Min Sun, Jiale Ma, Zeyanqiu Yu, Zihao Pan, Chengping Lu, Huochun Yao

Entry of the α-coronavirus porcine epidemic diarrhea virus (PEDV) requires specific proteases to activate spike (S) protein for the membrane fusion of the virion to the host cell following receptor binding. Herein, PEDV isolate 85-7 could proliferate and induce cell-cell fusion in a trypsin independent manner on Vero cells, and eight homologous mutation strains were screened by continuous proliferation in the absence of trypsin on Vero cells. According to the whole genome sequence comparative analysis, we identified four major variations located in nonstructural protein 2, S, open reading frame 3, and envelope (E) genes, respectively.

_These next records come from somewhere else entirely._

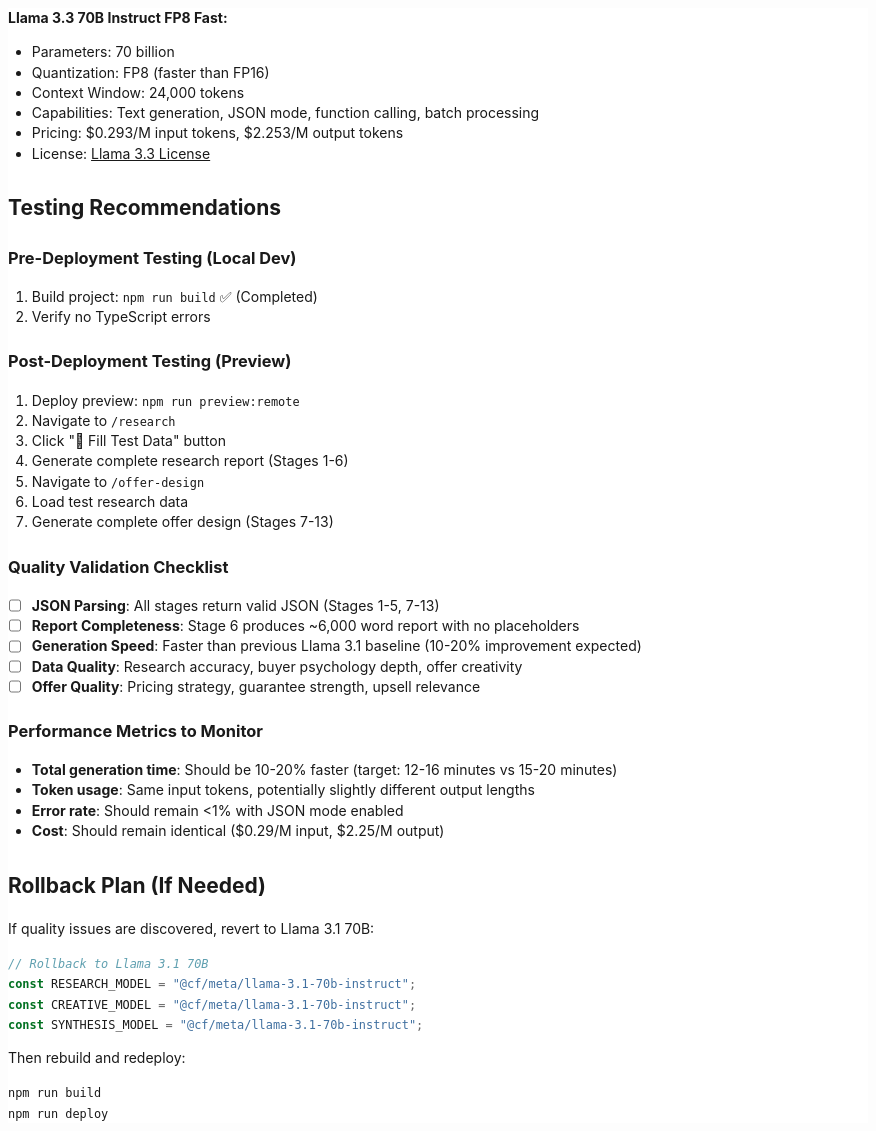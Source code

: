 **Llama 3.3 70B Instruct FP8 Fast:**
- Parameters: 70 billion
- Quantization: FP8 (faster than FP16)
- Context Window: 24,000 tokens
- Capabilities: Text generation, JSON mode, function calling, batch processing
- Pricing: $0.293/M input tokens, $2.253/M output tokens
- License: [Llama 3.3 License](https://github.com/meta-llama/llama-models/blob/main/models/llama3_3/LICENSE)

## Testing Recommendations

### Pre-Deployment Testing (Local Dev)
1. Build project: `npm run build` ✅ (Completed)
2. Verify no TypeScript errors

### Post-Deployment Testing (Preview)
1. Deploy preview: `npm run preview:remote`
2. Navigate to `/research`
3. Click "🧪 Fill Test Data" button
4. Generate complete research report (Stages 1-6)
5. Navigate to `/offer-design`
6. Load test research data
7. Generate complete offer design (Stages 7-13)

### Quality Validation Checklist
- [ ] **JSON Parsing**: All stages return valid JSON (Stages 1-5, 7-13)
- [ ] **Report Completeness**: Stage 6 produces ~6,000 word report with no placeholders
- [ ] **Generation Speed**: Faster than previous Llama 3.1 baseline (10-20% improvement expected)
- [ ] **Data Quality**: Research accuracy, buyer psychology depth, offer creativity
- [ ] **Offer Quality**: Pricing strategy, guarantee strength, upsell relevance

### Performance Metrics to Monitor
- **Total generation time**: Should be 10-20% faster (target: 12-16 minutes vs 15-20 minutes)
- **Token usage**: Same input tokens, potentially slightly different output lengths
- **Error rate**: Should remain <1% with JSON mode enabled
- **Cost**: Should remain identical ($0.29/M input, $2.25/M output)

## Rollback Plan (If Needed)

If quality issues are discovered, revert to Llama 3.1 70B:

```typescript
// Rollback to Llama 3.1 70B
const RESEARCH_MODEL = "@cf/meta/llama-3.1-70b-instruct";
const CREATIVE_MODEL = "@cf/meta/llama-3.1-70b-instruct";
const SYNTHESIS_MODEL = "@cf/meta/llama-3.1-70b-instruct";
```

Then rebuild and redeploy:
```bash
npm run build
npm run deploy
```
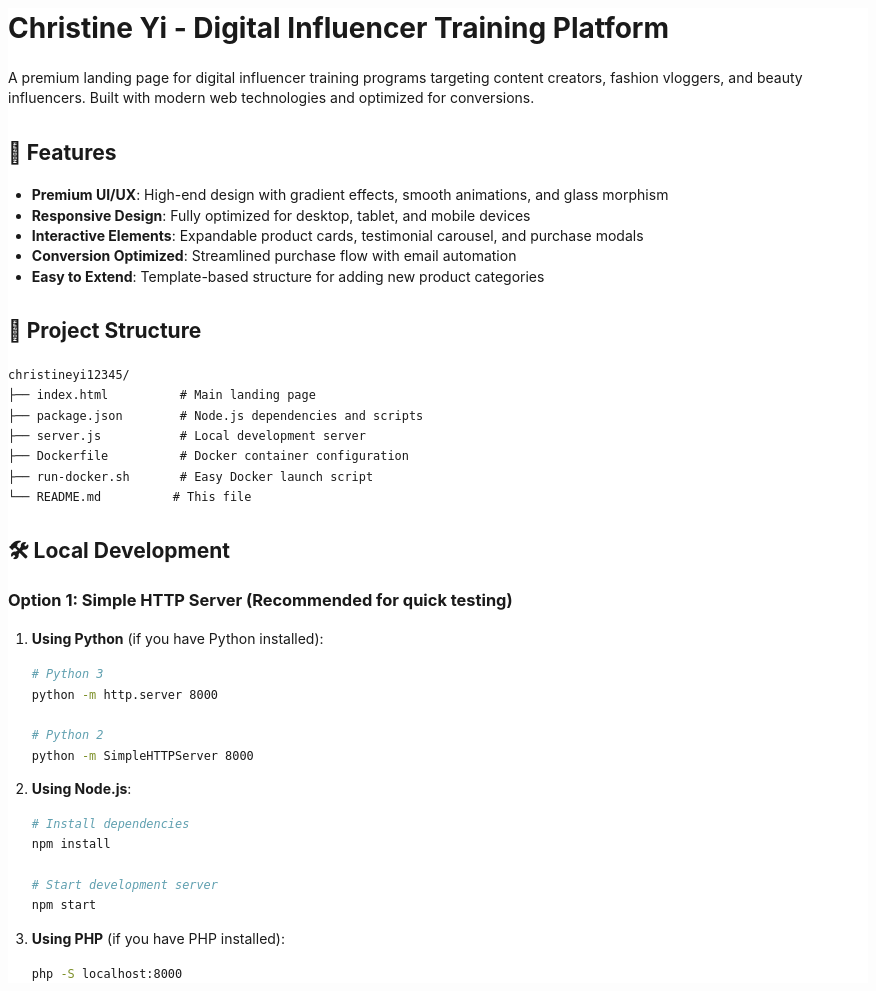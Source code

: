 # Christine Yi - Digital Influencer Training Platform

A premium landing page for digital influencer training programs targeting content creators, fashion vloggers, and beauty influencers. Built with modern web technologies and optimized for conversions.

## 🚀 Features

- **Premium UI/UX**: High-end design with gradient effects, smooth animations, and glass morphism
- **Responsive Design**: Fully optimized for desktop, tablet, and mobile devices
- **Interactive Elements**: Expandable product cards, testimonial carousel, and purchase modals
- **Conversion Optimized**: Streamlined purchase flow with email automation
- **Easy to Extend**: Template-based structure for adding new product categories

## 📁 Project Structure

```
christineyi12345/
├── index.html          # Main landing page
├── package.json        # Node.js dependencies and scripts
├── server.js           # Local development server
├── Dockerfile          # Docker container configuration
├── run-docker.sh       # Easy Docker launch script
└── README.md          # This file
```

## 🛠️ Local Development

### Option 1: Simple HTTP Server (Recommended for quick testing)

1. **Using Python** (if you have Python installed):
   ```bash
   # Python 3
   python -m http.server 8000
   
   # Python 2
   python -m SimpleHTTPServer 8000
   ```

2. **Using Node.js**:
   ```bash
   # Install dependencies
   npm install
   
   # Start development server
   npm start
   ```

3. **Using PHP** (if you have PHP installed):
   ```bash
   php -S localhost:8000
   ```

Comparative analyses of their genomic variations and proliferation characteristics identified a single mutation within the S2' cleavage site between C30 and C40 mutants: the substitution of conserved arginine (R) by a glycine (G) (R895G). This change resulted in weaker cell-cell fusion, smaller plaque morphology, higher virus titer and serious microfilament condensation. Further analysis confirmed that this mutation was responsible for optimal cell-adaptation, but not the determinant for trypsin-dependent entry of PEDV. Otherwise, a novel variation (16-20 aa deletion and an L25P mutation) in the transmembrane domain of the E protein affected multiple infection processes, including up-regulation of the production of the ER stress indicator GRP78, improving the expression of pro-inflammatory cytokines IL-6 and IL-8, and promoting apoptosis. The results of this study provide a better understanding of the potential mechanisms of viral functional proteins in PEDV replication, infection, and fitness.